Where the firm processes special categories of data, such as information about ethnic origin, sexual orientation, health, religion or belief, age, gender or marital status, this is done for the purposes of equal opportunities monitoring with the explicit consent of job applicants, which can be withdrawn at any time.
For some roles, the firm is obliged to seek information about criminal convictions/offences, and also about financial probity. Where it seeks this information, it does so because it is necessary for it to carry out its obligations and exercise specific rights in relation to employment.
The firm will not use your data for any purpose other than recruitment. If your application is unsuccessful, it may keep your personal data on file for up to 9 months in case there are future employment opportunities for which you may be suited. You are free to withdraw your consent to this retention of data at any time.
Who has access to data?
Your information will be shared internally for the purposes of the recruitment exercise. This includes members of the HR team, interviewers involved in the recruitment process, other recruitment decision-makers in the firm and IT staff if access to the data is necessary for the performance of their roles.

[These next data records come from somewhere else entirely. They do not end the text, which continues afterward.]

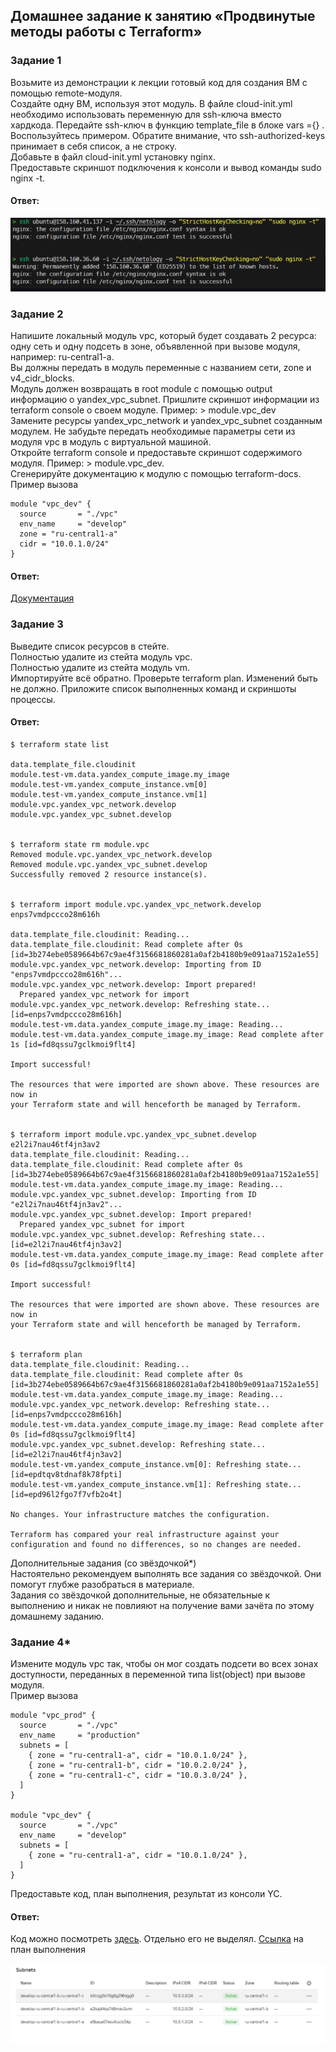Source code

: ## Домашнее задание к занятию «Продвинутые методы работы с Terraform»  

### Задание 1  
Возьмите из демонстрации к лекции готовый код для создания ВМ с помощью remote-модуля.  
Создайте одну ВМ, используя этот модуль. В файле cloud-init.yml необходимо использовать переменную для ssh-ключа вместо хардкода. Передайте ssh-ключ в функцию template_file в блоке vars ={} . Воспользуйтесь примером. Обратите внимание, что ssh-authorized-keys принимает в себя список, а не строку.  
Добавьте в файл cloud-init.yml установку nginx.  
Предоставьте скриншот подключения к консоли и вывод команды sudo nginx -t.  

#### Ответ:  
![](https://github.com/networksuperman/netology_dev_ops/blob/main/ter-homeworks/04/img/1_1.png)  

### Задание 2  
Напишите локальный модуль vpc, который будет создавать 2 ресурса: одну сеть и одну подсеть в зоне, объявленной при вызове модуля, например: ru-central1-a.  
Вы должны передать в модуль переменные с названием сети, zone и v4_cidr_blocks.  
Модуль должен возвращать в root module с помощью output информацию о yandex_vpc_subnet. Пришлите скриншот информации из terraform console о своем модуле. Пример: > module.vpc_dev  
Замените ресурсы yandex_vpc_network и yandex_vpc_subnet созданным модулем. Не забудьте передать необходимые параметры сети из модуля vpc в модуль с виртуальной машиной.  
Откройте terraform console и предоставьте скриншот содержимого модуля. Пример: > module.vpc_dev.  
Сгенерируйте документацию к модулю с помощью terraform-docs.  
Пример вызова  
```
module "vpc_dev" {
  source       = "./vpc"
  env_name     = "develop"
  zone = "ru-central1-a"
  cidr = "10.0.1.0/24"
}
```

#### Ответ:  
[Документация](https://github.com/networksuperman/netology_dev_ops/blob/main/ter-homeworks/04/src/modules/vpc/README.md)  

### Задание 3  
Выведите список ресурсов в стейте.  
Полностью удалите из стейта модуль vpc.  
Полностью удалите из стейта модуль vm.  
Импортируйте всё обратно. Проверьте terraform plan. Изменений быть не должно. Приложите список выполненных команд и скриншоты процессы.  

#### Ответ:  
```
$ terraform state list

data.template_file.cloudinit
module.test-vm.data.yandex_compute_image.my_image
module.test-vm.yandex_compute_instance.vm[0]
module.test-vm.yandex_compute_instance.vm[1]
module.vpc.yandex_vpc_network.develop
module.vpc.yandex_vpc_subnet.develop


$ terraform state rm module.vpc
Removed module.vpc.yandex_vpc_network.develop
Removed module.vpc.yandex_vpc_subnet.develop
Successfully removed 2 resource instance(s).


$ terraform import module.vpc.yandex_vpc_network.develop enps7vmdpccco28m616h

data.template_file.cloudinit: Reading...
data.template_file.cloudinit: Read complete after 0s [id=3b274ebe0589664b67c9ae4f3156681860281a0af2b4180b9e091aa7152a1e55]
module.vpc.yandex_vpc_network.develop: Importing from ID "enps7vmdpccco28m616h"...
module.vpc.yandex_vpc_network.develop: Import prepared!
  Prepared yandex_vpc_network for import
module.vpc.yandex_vpc_network.develop: Refreshing state... [id=enps7vmdpccco28m616h]
module.test-vm.data.yandex_compute_image.my_image: Reading...
module.test-vm.data.yandex_compute_image.my_image: Read complete after 1s [id=fd8qssu7gclkmoi9flt4]

Import successful!

The resources that were imported are shown above. These resources are now in
your Terraform state and will henceforth be managed by Terraform.


$ terraform import module.vpc.yandex_vpc_subnet.develop e2l2i7nau46tf4jn3av2                     
data.template_file.cloudinit: Reading...
data.template_file.cloudinit: Read complete after 0s [id=3b274ebe0589664b67c9ae4f3156681860281a0af2b4180b9e091aa7152a1e55]
module.test-vm.data.yandex_compute_image.my_image: Reading...
module.vpc.yandex_vpc_subnet.develop: Importing from ID "e2l2i7nau46tf4jn3av2"...
module.vpc.yandex_vpc_subnet.develop: Import prepared!
  Prepared yandex_vpc_subnet for import
module.vpc.yandex_vpc_subnet.develop: Refreshing state... [id=e2l2i7nau46tf4jn3av2]
module.test-vm.data.yandex_compute_image.my_image: Read complete after 0s [id=fd8qssu7gclkmoi9flt4]

Import successful!

The resources that were imported are shown above. These resources are now in
your Terraform state and will henceforth be managed by Terraform.


$ terraform plan                                                            
data.template_file.cloudinit: Reading...
data.template_file.cloudinit: Read complete after 0s [id=3b274ebe0589664b67c9ae4f3156681860281a0af2b4180b9e091aa7152a1e55]
module.test-vm.data.yandex_compute_image.my_image: Reading...
module.vpc.yandex_vpc_network.develop: Refreshing state... [id=enps7vmdpccco28m616h]
module.test-vm.data.yandex_compute_image.my_image: Read complete after 0s [id=fd8qssu7gclkmoi9flt4]
module.vpc.yandex_vpc_subnet.develop: Refreshing state... [id=e2l2i7nau46tf4jn3av2]
module.test-vm.yandex_compute_instance.vm[0]: Refreshing state... [id=epdtqv8tdnaf8k78fpti]
module.test-vm.yandex_compute_instance.vm[1]: Refreshing state... [id=epd96l2fgo7f7vfb2o4t]

No changes. Your infrastructure matches the configuration.

Terraform has compared your real infrastructure against your configuration and found no differences, so no changes are needed.

```

Дополнительные задания (со звёздочкой*)  
Настоятельно рекомендуем выполнять все задания со звёздочкой. Они помогут глубже разобраться в материале.  
Задания со звёздочкой дополнительные, не обязательные к выполнению и никак не повлияют на получение вами зачёта по этому домашнему заданию.  

### Задание 4*
Измените модуль vpc так, чтобы он мог создать подсети во всех зонах доступности, переданных в переменной типа list(object) при вызове модуля.  
Пример вызова  
```
module "vpc_prod" {
  source       = "./vpc"
  env_name     = "production"
  subnets = [
    { zone = "ru-central1-a", cidr = "10.0.1.0/24" },
    { zone = "ru-central1-b", cidr = "10.0.2.0/24" },
    { zone = "ru-central1-c", cidr = "10.0.3.0/24" },
  ]
}

module "vpc_dev" {
  source       = "./vpc"
  env_name     = "develop"
  subnets = [
    { zone = "ru-central1-a", cidr = "10.0.1.0/24" },
  ]
}
```
Предоставьте код, план выполнения, результат из консоли YC.

#### Ответ:  
Код можно посмотреть [здесь](https://github.com/networksuperman/netology_dev_ops/tree/main/ter-homeworks/04/src/modules/vpc). Отдельно его не выделял. [Ссылка](https://github.com/networksuperman/netology_dev_ops/blob/main/ter-homeworks/04/src/tfplan.txt) на план выполнения  

![](https://github.com/networksuperman/netology_dev_ops/blob/main/ter-homeworks/04/img/4_1.png)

The firm will not share your data with third parties, unless your application for employment is successful and it makes you an offer of employment. The organisation will then share your data with former employers to obtain references for you, employment background check providers and (where required) regulatory bodies to obtain necessary background checks and the Disclosure and Barring Service to obtain necessary criminal records checks.
The organisation will not transfer your data outside the European Economic Area.
How does the firm protect data?
The organisation takes the security of your data seriously. It has internal policies and controls in place to ensure that your data is not lost, accidentally destroyed, misused or disclosed, and is not accessed except by our employees in the proper performance of their duties.
For how long does the firm keep data?
If your application for employment is unsuccessful, the organisation will hold your data on file for up to 9 months after the end of the relevant recruitment process. At the end of that period, or if you withdraw your consent to retain the information during the period, your data is deleted or destroyed.
If your application for employment is successful, personal data gathered during the recruitment process will be transferred to your personnel file and retained during your employment. The periods for which your data will be held will be provided to you in a new privacy notice.
Your rights
As a data subject, you have a number of rights. You can:
- access and obtain a copy of your data on request;
- require the organisation to change incorrect or incomplete data;
- require the organisation to delete or stop processing your data, for example where the data is no longer necessary for the purposes of processing;
- object to the processing of your data where the organisation is relying on its legitimate interests as the legal ground for processing; and
- ask the organisation to stop processing data for a period if data is inaccurate or there is a dispute about whether or not your interests override the organisation's legitimate grounds for processing data.
If you would like to exercise any of these rights, please contact our Data Protection Contact on compliance@wrighthassall.co.uk.
If you believe that the organisation has not complied with your data protection rights, you can complain to the Information Commissioner.
What if you do not provide personal data?
You are under no statutory or contractual obligation to provide data to the firm during the recruitment process. However, if you do not provide the information, the firm may not be able to process your application properly or at all.
You are under no obligation to provide information for equal opportunities monitoring purposes and there are no consequences for your application if you choose not to provide such information.
Automated decision-making
Recruitment processes are not based solely on automated decision-making.